◆ **WHAT YOU HAVE TO DO**
Determine the number of lines below that contain the string "NASA", and state only that number.

START PROVIDED RECORDS

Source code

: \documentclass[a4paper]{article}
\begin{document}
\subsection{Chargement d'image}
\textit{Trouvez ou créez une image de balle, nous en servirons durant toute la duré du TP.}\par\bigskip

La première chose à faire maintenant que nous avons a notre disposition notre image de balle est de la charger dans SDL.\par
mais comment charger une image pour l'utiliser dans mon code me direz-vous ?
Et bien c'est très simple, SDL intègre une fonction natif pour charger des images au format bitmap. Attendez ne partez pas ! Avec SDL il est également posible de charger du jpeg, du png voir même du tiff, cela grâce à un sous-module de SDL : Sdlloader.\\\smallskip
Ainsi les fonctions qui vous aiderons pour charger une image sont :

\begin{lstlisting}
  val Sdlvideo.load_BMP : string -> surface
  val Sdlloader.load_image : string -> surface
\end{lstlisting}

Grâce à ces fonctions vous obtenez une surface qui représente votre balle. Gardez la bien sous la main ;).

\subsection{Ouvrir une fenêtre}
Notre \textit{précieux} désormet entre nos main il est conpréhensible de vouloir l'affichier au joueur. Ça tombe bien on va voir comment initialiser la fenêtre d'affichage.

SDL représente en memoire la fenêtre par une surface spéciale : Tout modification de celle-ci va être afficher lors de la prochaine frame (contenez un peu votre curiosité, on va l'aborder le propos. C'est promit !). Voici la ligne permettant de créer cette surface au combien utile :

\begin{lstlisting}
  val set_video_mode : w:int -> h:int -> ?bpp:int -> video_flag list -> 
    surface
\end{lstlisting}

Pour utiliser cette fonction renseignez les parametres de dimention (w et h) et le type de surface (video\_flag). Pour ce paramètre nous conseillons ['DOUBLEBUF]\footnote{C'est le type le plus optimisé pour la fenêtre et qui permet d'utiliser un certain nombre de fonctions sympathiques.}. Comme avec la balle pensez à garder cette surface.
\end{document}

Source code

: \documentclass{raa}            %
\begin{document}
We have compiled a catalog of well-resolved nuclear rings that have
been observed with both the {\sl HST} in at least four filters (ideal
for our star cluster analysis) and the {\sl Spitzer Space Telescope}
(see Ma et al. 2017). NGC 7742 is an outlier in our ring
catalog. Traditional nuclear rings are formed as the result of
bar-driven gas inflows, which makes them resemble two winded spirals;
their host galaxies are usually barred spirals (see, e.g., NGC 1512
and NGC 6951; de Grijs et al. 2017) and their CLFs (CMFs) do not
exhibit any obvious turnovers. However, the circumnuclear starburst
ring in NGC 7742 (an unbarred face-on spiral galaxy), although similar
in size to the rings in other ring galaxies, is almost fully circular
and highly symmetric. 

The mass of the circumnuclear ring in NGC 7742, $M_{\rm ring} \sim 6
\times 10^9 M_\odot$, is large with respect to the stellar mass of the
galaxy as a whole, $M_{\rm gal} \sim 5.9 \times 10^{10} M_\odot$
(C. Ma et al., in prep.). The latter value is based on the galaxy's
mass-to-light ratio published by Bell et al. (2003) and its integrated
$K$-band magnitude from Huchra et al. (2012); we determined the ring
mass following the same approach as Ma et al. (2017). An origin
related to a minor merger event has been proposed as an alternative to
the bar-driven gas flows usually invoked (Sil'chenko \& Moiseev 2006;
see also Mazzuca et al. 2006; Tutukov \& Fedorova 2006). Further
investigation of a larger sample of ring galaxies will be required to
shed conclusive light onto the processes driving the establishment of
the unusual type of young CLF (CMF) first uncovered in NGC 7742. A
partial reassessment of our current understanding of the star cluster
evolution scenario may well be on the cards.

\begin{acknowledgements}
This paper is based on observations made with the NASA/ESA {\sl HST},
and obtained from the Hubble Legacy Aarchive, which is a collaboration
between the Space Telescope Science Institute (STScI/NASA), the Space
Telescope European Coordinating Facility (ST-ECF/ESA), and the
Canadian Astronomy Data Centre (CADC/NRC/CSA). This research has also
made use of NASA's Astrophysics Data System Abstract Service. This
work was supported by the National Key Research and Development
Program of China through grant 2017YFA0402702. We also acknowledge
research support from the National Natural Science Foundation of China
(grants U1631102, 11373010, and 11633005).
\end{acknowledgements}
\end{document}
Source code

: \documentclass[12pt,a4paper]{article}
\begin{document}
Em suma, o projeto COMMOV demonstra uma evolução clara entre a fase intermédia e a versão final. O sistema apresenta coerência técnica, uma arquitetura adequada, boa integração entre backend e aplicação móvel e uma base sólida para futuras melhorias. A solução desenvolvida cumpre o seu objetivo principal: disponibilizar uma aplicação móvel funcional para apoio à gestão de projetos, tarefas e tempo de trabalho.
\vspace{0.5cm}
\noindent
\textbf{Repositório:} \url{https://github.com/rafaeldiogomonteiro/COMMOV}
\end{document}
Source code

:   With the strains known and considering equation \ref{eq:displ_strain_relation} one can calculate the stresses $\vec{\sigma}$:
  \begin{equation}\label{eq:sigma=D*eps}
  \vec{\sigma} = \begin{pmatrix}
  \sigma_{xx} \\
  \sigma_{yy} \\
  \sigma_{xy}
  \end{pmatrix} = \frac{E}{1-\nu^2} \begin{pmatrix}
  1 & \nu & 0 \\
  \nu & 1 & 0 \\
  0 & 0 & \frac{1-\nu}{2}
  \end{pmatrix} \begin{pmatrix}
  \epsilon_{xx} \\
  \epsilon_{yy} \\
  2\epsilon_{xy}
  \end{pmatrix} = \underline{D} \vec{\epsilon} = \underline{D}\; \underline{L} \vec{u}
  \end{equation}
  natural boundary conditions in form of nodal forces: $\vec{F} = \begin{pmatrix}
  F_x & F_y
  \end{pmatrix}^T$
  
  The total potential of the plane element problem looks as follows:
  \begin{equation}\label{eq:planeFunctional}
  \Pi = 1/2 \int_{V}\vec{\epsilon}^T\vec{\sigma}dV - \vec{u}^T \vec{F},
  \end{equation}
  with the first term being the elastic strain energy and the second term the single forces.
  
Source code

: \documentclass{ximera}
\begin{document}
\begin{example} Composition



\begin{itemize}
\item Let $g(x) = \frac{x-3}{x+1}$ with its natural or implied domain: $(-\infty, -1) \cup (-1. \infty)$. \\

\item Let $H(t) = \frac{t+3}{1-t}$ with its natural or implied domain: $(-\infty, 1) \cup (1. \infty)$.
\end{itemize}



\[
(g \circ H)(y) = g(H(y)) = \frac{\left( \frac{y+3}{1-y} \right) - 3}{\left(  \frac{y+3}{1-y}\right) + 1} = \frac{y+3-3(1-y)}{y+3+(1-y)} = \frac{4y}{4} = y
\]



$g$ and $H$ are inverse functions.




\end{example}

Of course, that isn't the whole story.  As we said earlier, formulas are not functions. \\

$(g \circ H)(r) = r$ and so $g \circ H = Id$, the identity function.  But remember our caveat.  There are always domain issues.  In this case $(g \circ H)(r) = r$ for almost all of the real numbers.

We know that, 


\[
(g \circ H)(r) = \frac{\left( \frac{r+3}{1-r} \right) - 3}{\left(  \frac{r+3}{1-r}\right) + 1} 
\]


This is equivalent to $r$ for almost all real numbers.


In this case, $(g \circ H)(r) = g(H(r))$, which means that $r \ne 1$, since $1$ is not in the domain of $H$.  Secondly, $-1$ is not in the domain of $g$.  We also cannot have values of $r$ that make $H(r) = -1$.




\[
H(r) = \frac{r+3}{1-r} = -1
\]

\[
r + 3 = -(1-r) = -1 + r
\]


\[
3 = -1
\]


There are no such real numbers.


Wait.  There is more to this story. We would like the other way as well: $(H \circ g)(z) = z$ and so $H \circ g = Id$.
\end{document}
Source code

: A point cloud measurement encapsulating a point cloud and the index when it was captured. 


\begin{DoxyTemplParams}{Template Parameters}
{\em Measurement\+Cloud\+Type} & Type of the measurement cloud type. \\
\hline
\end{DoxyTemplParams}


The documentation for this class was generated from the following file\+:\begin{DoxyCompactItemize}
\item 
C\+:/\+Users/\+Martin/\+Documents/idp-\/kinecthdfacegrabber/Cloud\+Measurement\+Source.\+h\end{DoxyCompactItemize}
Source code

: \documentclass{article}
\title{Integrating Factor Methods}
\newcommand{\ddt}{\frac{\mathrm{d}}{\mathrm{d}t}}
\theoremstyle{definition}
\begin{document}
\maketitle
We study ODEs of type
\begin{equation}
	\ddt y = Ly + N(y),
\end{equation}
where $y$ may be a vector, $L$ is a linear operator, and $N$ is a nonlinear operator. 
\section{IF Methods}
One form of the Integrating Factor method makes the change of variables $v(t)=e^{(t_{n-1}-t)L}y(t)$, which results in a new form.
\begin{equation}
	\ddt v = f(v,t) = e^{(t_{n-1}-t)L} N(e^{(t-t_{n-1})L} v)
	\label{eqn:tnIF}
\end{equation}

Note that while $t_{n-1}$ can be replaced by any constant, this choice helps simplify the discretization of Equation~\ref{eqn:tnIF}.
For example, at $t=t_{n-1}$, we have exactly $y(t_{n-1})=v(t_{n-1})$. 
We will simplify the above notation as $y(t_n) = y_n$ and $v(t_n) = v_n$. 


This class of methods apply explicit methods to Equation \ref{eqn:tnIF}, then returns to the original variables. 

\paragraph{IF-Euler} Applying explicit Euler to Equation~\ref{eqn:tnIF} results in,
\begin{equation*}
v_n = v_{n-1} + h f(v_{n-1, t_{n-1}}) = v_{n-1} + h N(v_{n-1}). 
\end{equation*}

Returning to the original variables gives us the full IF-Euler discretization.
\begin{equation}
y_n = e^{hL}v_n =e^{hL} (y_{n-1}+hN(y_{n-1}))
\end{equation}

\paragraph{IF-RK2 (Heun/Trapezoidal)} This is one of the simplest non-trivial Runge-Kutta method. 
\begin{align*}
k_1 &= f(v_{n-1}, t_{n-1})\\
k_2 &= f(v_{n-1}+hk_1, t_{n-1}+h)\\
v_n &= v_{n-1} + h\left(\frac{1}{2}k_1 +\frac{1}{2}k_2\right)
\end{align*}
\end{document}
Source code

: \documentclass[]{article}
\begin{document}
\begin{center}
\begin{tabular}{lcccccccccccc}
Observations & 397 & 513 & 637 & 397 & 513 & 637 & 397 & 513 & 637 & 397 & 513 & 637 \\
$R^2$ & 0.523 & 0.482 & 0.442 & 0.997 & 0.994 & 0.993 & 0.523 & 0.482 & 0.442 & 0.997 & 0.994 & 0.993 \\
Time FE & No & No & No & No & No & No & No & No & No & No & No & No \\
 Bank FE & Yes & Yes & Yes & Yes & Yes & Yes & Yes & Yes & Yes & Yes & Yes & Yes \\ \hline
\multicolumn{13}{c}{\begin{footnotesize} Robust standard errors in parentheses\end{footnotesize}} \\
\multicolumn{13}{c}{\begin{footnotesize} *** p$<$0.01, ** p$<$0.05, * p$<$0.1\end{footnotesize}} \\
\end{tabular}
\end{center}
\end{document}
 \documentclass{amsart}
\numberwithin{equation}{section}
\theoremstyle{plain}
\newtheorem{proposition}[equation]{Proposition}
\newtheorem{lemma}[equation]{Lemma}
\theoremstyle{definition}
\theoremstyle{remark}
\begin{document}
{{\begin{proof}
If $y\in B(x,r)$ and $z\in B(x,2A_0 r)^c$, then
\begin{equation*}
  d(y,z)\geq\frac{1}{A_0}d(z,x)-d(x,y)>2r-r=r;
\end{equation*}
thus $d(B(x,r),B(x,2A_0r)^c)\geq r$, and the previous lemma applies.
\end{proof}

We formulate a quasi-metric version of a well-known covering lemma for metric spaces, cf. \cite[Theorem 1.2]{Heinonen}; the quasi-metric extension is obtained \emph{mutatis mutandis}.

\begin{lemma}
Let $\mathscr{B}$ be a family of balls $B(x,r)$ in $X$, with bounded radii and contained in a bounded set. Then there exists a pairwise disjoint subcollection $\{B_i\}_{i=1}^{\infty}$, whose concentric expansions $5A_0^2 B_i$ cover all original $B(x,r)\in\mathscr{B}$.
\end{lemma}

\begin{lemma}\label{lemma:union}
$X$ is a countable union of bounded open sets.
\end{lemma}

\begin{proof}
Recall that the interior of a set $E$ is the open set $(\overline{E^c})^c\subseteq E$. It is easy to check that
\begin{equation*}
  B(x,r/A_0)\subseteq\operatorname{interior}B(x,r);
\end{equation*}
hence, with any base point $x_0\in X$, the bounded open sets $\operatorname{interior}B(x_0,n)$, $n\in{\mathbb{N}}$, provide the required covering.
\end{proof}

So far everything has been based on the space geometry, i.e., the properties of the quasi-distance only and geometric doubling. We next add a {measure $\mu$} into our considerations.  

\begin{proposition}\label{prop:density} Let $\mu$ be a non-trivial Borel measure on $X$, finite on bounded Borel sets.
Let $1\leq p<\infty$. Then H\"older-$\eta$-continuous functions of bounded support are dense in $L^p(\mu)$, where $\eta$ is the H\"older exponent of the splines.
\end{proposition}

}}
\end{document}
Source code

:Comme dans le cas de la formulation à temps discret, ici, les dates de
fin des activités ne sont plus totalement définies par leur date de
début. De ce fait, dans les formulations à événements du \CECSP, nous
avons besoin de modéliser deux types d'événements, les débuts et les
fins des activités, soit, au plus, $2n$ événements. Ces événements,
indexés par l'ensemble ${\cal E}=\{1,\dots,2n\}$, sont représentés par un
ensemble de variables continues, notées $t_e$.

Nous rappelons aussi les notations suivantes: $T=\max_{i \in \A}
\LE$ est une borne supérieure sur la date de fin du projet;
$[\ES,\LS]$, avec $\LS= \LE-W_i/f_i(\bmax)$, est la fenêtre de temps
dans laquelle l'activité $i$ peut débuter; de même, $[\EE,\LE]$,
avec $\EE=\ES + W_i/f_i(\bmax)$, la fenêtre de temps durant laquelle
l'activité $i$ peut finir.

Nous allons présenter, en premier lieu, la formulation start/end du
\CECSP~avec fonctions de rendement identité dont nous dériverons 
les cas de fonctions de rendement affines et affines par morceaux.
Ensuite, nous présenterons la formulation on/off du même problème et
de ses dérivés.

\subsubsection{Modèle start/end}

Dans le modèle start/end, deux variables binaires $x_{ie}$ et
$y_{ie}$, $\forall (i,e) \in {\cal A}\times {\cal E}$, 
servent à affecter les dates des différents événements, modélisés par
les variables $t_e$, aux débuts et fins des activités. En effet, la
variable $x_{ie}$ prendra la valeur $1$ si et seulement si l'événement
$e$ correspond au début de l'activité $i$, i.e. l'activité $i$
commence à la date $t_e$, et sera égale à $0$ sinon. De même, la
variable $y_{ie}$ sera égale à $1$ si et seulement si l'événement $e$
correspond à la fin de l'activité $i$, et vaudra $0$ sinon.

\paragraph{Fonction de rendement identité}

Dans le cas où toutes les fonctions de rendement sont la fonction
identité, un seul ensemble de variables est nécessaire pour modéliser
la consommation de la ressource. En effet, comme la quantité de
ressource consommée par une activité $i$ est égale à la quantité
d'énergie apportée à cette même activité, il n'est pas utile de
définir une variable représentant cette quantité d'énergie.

END PROVIDED RECORDS

◆ **TASK RESULT**
3